Connect Next Right Pointers in Tree

# Connect Next Right Pointers in Tree ## Difficulty Medium ## Tags `tree`, `bfs` ## Problem Statement You are given a **perfect binary tree** where all leaves are on the same level and every parent has two children. Each node has a `next` pointer initially set to `None`. Populate each `next` pointer to point to its next right node.
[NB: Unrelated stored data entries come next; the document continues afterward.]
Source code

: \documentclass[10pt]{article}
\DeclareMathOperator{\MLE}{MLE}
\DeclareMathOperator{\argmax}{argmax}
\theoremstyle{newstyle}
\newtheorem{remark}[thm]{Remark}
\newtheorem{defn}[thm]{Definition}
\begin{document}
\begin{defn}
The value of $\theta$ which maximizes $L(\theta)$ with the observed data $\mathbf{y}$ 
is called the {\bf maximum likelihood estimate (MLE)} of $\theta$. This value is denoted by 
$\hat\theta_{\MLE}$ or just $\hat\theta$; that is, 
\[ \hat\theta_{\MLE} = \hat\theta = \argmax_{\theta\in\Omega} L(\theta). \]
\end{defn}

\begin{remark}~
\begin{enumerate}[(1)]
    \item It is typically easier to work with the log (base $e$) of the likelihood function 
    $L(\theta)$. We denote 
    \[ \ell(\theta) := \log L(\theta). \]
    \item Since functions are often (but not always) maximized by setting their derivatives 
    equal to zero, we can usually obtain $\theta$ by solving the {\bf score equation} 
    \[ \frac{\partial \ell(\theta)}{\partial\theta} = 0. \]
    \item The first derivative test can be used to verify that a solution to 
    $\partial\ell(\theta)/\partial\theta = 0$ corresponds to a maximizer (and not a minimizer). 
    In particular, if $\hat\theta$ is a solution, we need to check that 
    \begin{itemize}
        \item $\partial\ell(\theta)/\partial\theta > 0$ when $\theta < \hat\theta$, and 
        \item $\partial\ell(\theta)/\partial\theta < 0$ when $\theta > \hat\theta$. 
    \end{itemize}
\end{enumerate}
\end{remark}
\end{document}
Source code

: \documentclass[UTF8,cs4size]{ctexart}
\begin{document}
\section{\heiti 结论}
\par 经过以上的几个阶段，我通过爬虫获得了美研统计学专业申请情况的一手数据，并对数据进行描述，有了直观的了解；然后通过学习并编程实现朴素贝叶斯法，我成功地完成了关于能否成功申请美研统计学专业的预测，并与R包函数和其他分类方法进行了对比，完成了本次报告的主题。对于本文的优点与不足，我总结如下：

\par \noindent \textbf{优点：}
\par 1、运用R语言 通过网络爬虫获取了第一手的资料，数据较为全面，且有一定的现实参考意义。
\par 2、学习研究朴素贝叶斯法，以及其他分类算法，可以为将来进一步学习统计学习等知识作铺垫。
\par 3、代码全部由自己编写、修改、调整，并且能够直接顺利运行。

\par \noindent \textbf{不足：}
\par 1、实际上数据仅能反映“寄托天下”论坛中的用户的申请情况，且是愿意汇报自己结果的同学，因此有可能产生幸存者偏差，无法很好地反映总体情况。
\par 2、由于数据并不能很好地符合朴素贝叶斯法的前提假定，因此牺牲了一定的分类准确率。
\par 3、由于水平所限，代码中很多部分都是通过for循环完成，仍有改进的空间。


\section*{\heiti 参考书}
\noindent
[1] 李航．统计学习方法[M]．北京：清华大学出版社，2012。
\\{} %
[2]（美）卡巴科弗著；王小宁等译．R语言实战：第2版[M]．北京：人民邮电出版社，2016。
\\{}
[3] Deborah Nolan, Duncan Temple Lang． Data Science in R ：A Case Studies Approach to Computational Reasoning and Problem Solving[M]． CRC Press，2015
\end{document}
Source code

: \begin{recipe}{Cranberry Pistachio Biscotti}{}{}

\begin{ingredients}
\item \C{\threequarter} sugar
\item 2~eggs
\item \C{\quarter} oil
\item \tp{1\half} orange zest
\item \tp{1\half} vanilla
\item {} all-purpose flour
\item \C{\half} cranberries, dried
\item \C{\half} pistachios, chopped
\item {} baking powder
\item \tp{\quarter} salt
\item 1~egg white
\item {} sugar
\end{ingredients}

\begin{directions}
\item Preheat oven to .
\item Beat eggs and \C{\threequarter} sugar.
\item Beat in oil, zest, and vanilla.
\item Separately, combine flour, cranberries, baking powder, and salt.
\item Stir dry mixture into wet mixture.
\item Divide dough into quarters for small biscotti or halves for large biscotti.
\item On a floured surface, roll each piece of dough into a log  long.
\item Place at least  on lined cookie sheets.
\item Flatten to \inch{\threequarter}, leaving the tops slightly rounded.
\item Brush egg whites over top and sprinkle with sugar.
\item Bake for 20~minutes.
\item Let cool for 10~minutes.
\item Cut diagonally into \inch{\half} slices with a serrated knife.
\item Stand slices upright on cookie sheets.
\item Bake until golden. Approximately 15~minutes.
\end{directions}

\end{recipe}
If there is no next right node, set it to `None`. ## Constraints - The tree is a perfect binary tree. - Number of nodes is in range [0, 2¹² - 1]. - Try to use O(1) extra space (recursion stack doesn't count). ## Signatures ### Python ```python def connect(root: TreeNode) -> TreeNode: pass ``` ### Java ```java public class Solution { public TreeNode connect(TreeNode root) { return null; } } ``` ### Csharp ```csharp public class Solution { public TreeNode connect(TreeNode root) { throw new NotImplementedException(); } } ``` ### Cpp ```cpp class Solution { public: TreeNode* connect(TreeNode* root) { } }; ``` ### C ```c TreeNode* connect(TreeNode* root) { } ``` ### Ruby ```ruby def connect(root) end ``` ### Perl ```perl sub connect { my ($self, @args) = @_; } ``` ### Scala ```scala object Solution { def connect(root: TreeNode): TreeNode = { } } ``` ### Haskell ```haskell connect :: ... -> ... connect args = undefined ``` ### Clojure ```clojure (defn connect [root] ) ``` ### Scheme ```scheme (define (connect root) ) ``` ## Examples ### Example 1 **Input:** ``` 1 / \ 2 3 / \ / \ 4 5 6 7 ``` **Output:** ``` 1 → None / \ 2 → 3 → None / \ / \ 4→5→6→7 → None ``` **Explanation:** Each node points to its right neighbor at the same level. ### Example 2 **Input:** ``` root = [] ``` **Output:** ``` [] ``` ## Hints 1. **BFS with Queue** (O(N) space): Process level by level, link nodes. 2. **O(1) Space**: Use already-established next pointers to traverse. - `node.left.next = node.right` - `node.right.next = node.next.left` (if node.next exists) 3. Process level by level using leftmost node of each level.